Я замерла, и в это мгновение его не стало. Оно не ушло, а просто испарилось, словно никогда и не существовало. Туман снова превратился в обычный туман, а шум дождя вернулся, принеся с собой хриплый голос:
— Из южных, что ли? — произнес кто-то сбоку. — Не стоит здесь бродить в такое время. Проходи здесь не безопасно.
Я резко обернулась. Передо мной стоял старик с седыми космами, спутанными, как зимний бурьян, и холодными глазами. Он представился Талгаром, и в его речи чувствовался тягучий северный акцент. Затем я вошла в дом, где внутри было тепло и пахло рыбой, солью и чем-то терпким, незнакомым. Пол устилали грубые шкуры, вместо мебели стояли лавки и потертые временем сундуки, а на стенах не висело ни икон, ни картин — лишь ножи, костяные амулеты и пучки сушеных трав, которые покачивались, словно тени.
Я огляделась вокруг и ощутила, насколько чуждо мне это место. Ведь в Линмарте каждый дом — это зеркало памяти, а здесь стены хранили лишь холод и следы борьбы за жизнь.
— Вы одна приехали? — спросил он, наливая мне тёплого молочного отвара.
— Да, — кивнула я. — Я с Юга. Из Дома Белого Корня. Наблюдатель. Мне поручено изучить странности в этих краях.
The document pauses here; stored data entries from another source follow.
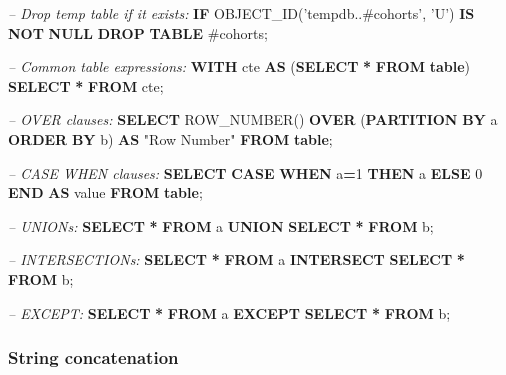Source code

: \documentclass[11pt]{book}
\newenvironment{Shaded}{\begin{snugshade}}{\end{snugshade}}
\newcommand{\CommentTok}[1]{\textcolor[rgb]{0.56,0.35,0.01}{\textit{#1}}}
\newcommand{\ControlFlowTok}[1]{\textcolor[rgb]{0.13,0.29,0.53}{\textbf{#1}}}
\newcommand{\DecValTok}[1]{\textcolor[rgb]{0.00,0.00,0.81}{#1}}
\newcommand{\FunctionTok}[1]{\textcolor[rgb]{0.00,0.00,0.00}{#1}}
\newcommand{\KeywordTok}[1]{\textcolor[rgb]{0.13,0.29,0.53}{\textbf{#1}}}
\newcommand{\NormalTok}[1]{#1}
\newcommand{\OperatorTok}[1]{\textcolor[rgb]{0.81,0.36,0.00}{\textbf{#1}}}
\newcommand{\OtherTok}[1]{\textcolor[rgb]{0.56,0.35,0.01}{#1}}
\newcommand{\StringTok}[1]{\textcolor[rgb]{0.31,0.60,0.02}{#1}}
\theoremstyle{definition}
\theoremstyle{definition}
\theoremstyle{definition}
\theoremstyle{remark}
\begin{document}
\begin{Shaded}
\begin{Highlighting}[]
\CommentTok{-- Drop temp table if it exists:}
\ControlFlowTok{IF}\NormalTok{ OBJECT_ID(}\StringTok{'tempdb..#cohorts'}\NormalTok{, }\StringTok{'U'}\NormalTok{) }\KeywordTok{IS} \KeywordTok{NOT} \KeywordTok{NULL}
  \KeywordTok{DROP} \KeywordTok{TABLE}\NormalTok{ #cohorts;  }

\CommentTok{-- Common table expressions:}
\KeywordTok{WITH}\NormalTok{ cte }\KeywordTok{AS}\NormalTok{ (}\KeywordTok{SELECT} \OperatorTok{*} \KeywordTok{FROM} \KeywordTok{table}\NormalTok{) }\KeywordTok{SELECT} \OperatorTok{*} \KeywordTok{FROM}\NormalTok{ cte;}

\CommentTok{-- OVER clauses:}
\KeywordTok{SELECT} \FunctionTok{ROW_NUMBER}\NormalTok{() }\KeywordTok{OVER}\NormalTok{ (}\KeywordTok{PARTITION} \KeywordTok{BY}\NormalTok{ a }\KeywordTok{ORDER} \KeywordTok{BY}\NormalTok{ b)}
  \KeywordTok{AS} \OtherTok{"Row Number"} \KeywordTok{FROM} \KeywordTok{table}\NormalTok{;}
  
\CommentTok{-- CASE WHEN clauses:}
\KeywordTok{SELECT} \ControlFlowTok{CASE} \ControlFlowTok{WHEN}\NormalTok{ a}\OperatorTok{=}\DecValTok{1} \ControlFlowTok{THEN}\NormalTok{ a }\ControlFlowTok{ELSE} \DecValTok{0} \ControlFlowTok{END} \KeywordTok{AS} \FunctionTok{value} \KeywordTok{FROM} \KeywordTok{table}\NormalTok{;}

\CommentTok{-- UNIONs:}
\KeywordTok{SELECT} \OperatorTok{*} \KeywordTok{FROM}\NormalTok{ a }\KeywordTok{UNION} \KeywordTok{SELECT} \OperatorTok{*} \KeywordTok{FROM}\NormalTok{ b;}

\CommentTok{-- INTERSECTIONs:}
\KeywordTok{SELECT} \OperatorTok{*} \KeywordTok{FROM}\NormalTok{ a }\KeywordTok{INTERSECT} \KeywordTok{SELECT} \OperatorTok{*} \KeywordTok{FROM}\NormalTok{ b;}

\CommentTok{-- EXCEPT:}
\KeywordTok{SELECT} \OperatorTok{*} \KeywordTok{FROM}\NormalTok{ a }\KeywordTok{EXCEPT} \KeywordTok{SELECT} \OperatorTok{*} \KeywordTok{FROM}\NormalTok{ b;}
\end{Highlighting}
\end{Shaded}

\hypertarget{string-concatenation}{%
\subsubsection*{String concatenation}\label{string-concatenation}}
\end{document}
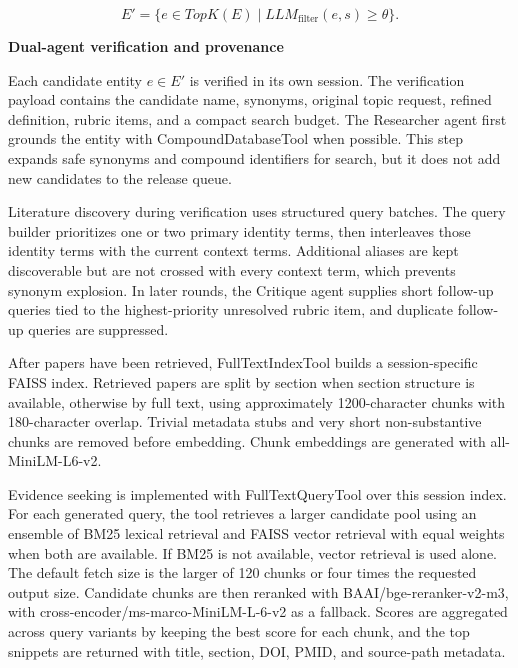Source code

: \documentclass[
]{article}
\begin{document}
\[E' = \{e \in TopK(E) \mid LLM_{\text{filter}}(e,s) \geq \theta\}.\]

\textbf{Dual-agent verification and provenance}

Each candidate entity \(e \in E'\) is verified in its own session. The
verification payload contains the candidate name, synonyms, original
topic request, refined definition, rubric items, and a compact search
budget. The Researcher agent first grounds the entity with
CompoundDatabaseTool when possible. This step expands safe synonyms and
compound identifiers for search, but it does not add new candidates to
the release queue.

Literature discovery during verification uses structured query batches.
The query builder prioritizes one or two primary identity terms, then
interleaves those identity terms with the current context terms.
Additional aliases are kept discoverable but are not crossed with every
context term, which prevents synonym explosion. In later rounds, the
Critique agent supplies short follow-up queries tied to the
highest-priority unresolved rubric item, and duplicate follow-up queries
are suppressed.

After papers have been retrieved, FullTextIndexTool builds a
session-specific FAISS index. Retrieved papers are split by section when
section structure is available, otherwise by full text, using
approximately 1200-character chunks with 180-character overlap. Trivial
metadata stubs and very short non-substantive chunks are removed before
embedding. Chunk embeddings are generated with all-MiniLM-L6-v2.

Evidence seeking is implemented with FullTextQueryTool over this session
index. For each generated query, the tool retrieves a larger candidate
pool using an ensemble of BM25 lexical retrieval and FAISS vector
retrieval with equal weights when both are available. If BM25 is not
available, vector retrieval is used alone. The default fetch size is the
larger of 120 chunks or four times the requested output size. Candidate
chunks are then reranked with BAAI/bge-reranker-v2-m3, with
cross-encoder/ms-marco-MiniLM-L-6-v2 as a fallback. Scores are
aggregated across query variants by keeping the best score for each
chunk, and the top snippets are returned with title, section, DOI, PMID,
and source-path metadata.
\end{document}
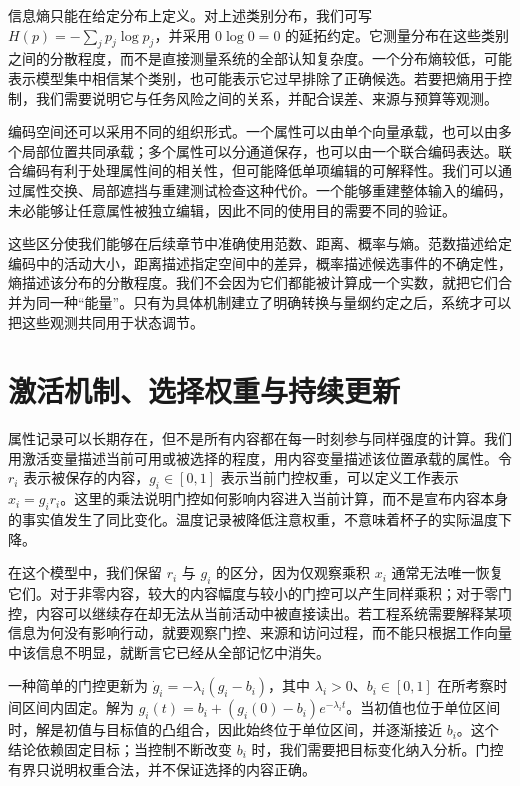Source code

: 信息熵只能在给定分布上定义。对上述类别分布，我们可写 $H(p)=-\sum_jp_j\log p_j$，并采用 $0\log0=0$ 的延拓约定。它测量分布在这些类别之间的分散程度，而不是直接测量系统的全部认知复杂度。一个分布熵较低，可能表示模型集中相信某个类别，也可能表示它过早排除了正确候选。若要把熵用于控制，我们需要说明它与任务风险之间的关系，并配合误差、来源与预算等观测。

编码空间还可以采用不同的组织形式。一个属性可以由单个向量承载，也可以由多个局部位置共同承载；多个属性可以分通道保存，也可以由一个联合编码表达。联合编码有利于处理属性间的相关性，但可能降低单项编辑的可解释性。我们可以通过属性交换、局部遮挡与重建测试检查这种代价。一个能够重建整体输入的编码，未必能够让任意属性被独立编辑，因此不同的使用目的需要不同的验证。

这些区分使我们能够在后续章节中准确使用范数、距离、概率与熵。范数描述给定编码中的活动大小，距离描述指定空间中的差异，概率描述候选事件的不确定性，熵描述该分布的分散程度。我们不会因为它们都能被计算成一个实数，就把它们合并为同一种“能量”。只有为具体机制建立了明确转换与量纲约定之后，系统才可以把这些观测共同用于状态调节。

\section{激活机制、选择权重与持续更新}
\label{sec:activation_field}

属性记录可以长期存在，但不是所有内容都在每一时刻参与同样强度的计算。我们用激活变量描述当前可用或被选择的程度，用内容变量描述该位置承载的属性。令 $r_i$ 表示被保存的内容，$g_i\in[0,1]$ 表示当前门控权重，可以定义工作表示 $x_i=g_i r_i$。这里的乘法说明门控如何影响内容进入当前计算，而不是宣布内容本身的事实值发生了同比变化。温度记录被降低注意权重，不意味着杯子的实际温度下降。

在这个模型中，我们保留 $r_i$ 与 $g_i$ 的区分，因为仅观察乘积 $x_i$ 通常无法唯一恢复它们。对于非零内容，较大的内容幅度与较小的门控可以产生同样乘积；对于零门控，内容可以继续存在却无法从当前活动中被直接读出。若工程系统需要解释某项信息为何没有影响行动，就要观察门控、来源和访问过程，而不能只根据工作向量中该信息不明显，就断言它已经从全部记忆中消失。

一种简单的门控更新为 $\dot g_i=-\lambda_i(g_i-b_i)$，其中 $\lambda_i>0$、$b_i\in[0,1]$ 在所考察时间区间内固定。解为 $g_i(t)=b_i+(g_i(0)-b_i)e^{-\lambda_it}$。当初值也位于单位区间时，解是初值与目标值的凸组合，因此始终位于单位区间，并逐渐接近 $b_i$。这个结论依赖固定目标；当控制不断改变 $b_i$ 时，我们需要把目标变化纳入分析。门控有界只说明权重合法，并不保证选择的内容正确。

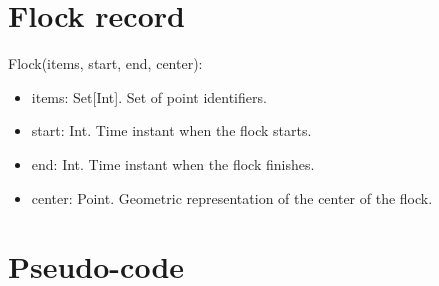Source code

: \documentclass{article}
\begin{document}
    \section*{Flock record}
    Flock(items, start, end, center):
    \begin{itemize}
        \item items: Set[Int].  Set of point identifiers.
        \item start: Int.  Time instant when the flock starts. 
        \item end:   Int.  Time instant when the flock finishes.
        \item center: Point.  Geometric representation of the center of the flock.
    \end{itemize}
    
    \section*{Pseudo-code}
\end{document}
Он хмыкнул, ставя передо мной кружку.
— Здесь всё странно. Даже ты — странная.
Я промолчала. Отвар был горьковатым, но согревал так, что мне стало всё равно.
Талгар молчал некоторое время, разглядывая мои руки.
— Хотя… Постой… Торговец из Стигвира был тут на той неделе, — проговорил он наконец. — Этот старик торгует всякими побрякушками и оберегами. — Он оторвал взгляд от моего деревянного браслета и добавил шепотом, — Он еще тот шарлатан, но у него глаза, как у ястреба. Видит больше, чем нужно.
Затем он медленно потянулся к своей трубке, набил её черной пылью, поджег от свечи и затянулся.
— Говорит, на тракте к перевалу нашли телегу. Без лошадей. Без колес. Без… — он сделал паузу, — без стекол. Все исчезло. Даже стеклянные вставки у фонаря и то куда-то испарились. Остался только деревянный каркас.
Он выдохнул густой дым, и я спросила:
— Думаешь, зверь?
— Если зверь — то очень умный. Ни следа. Ни звука. — Он сделал ещё затяжку и прищурился. Дым повис тяжёлой серой завесой. Старик не смотрел на меня — смотрел куда-то в угол, где плясало пламя лампы.
— Знаешь, — начал он глухо, — в нашем краю всё, что исчезает без следа, обычно не уходит. Оно прячется. Прячется — чтобы посмотреть, кто его вспомнит. Кто его боится. Кто назовёт.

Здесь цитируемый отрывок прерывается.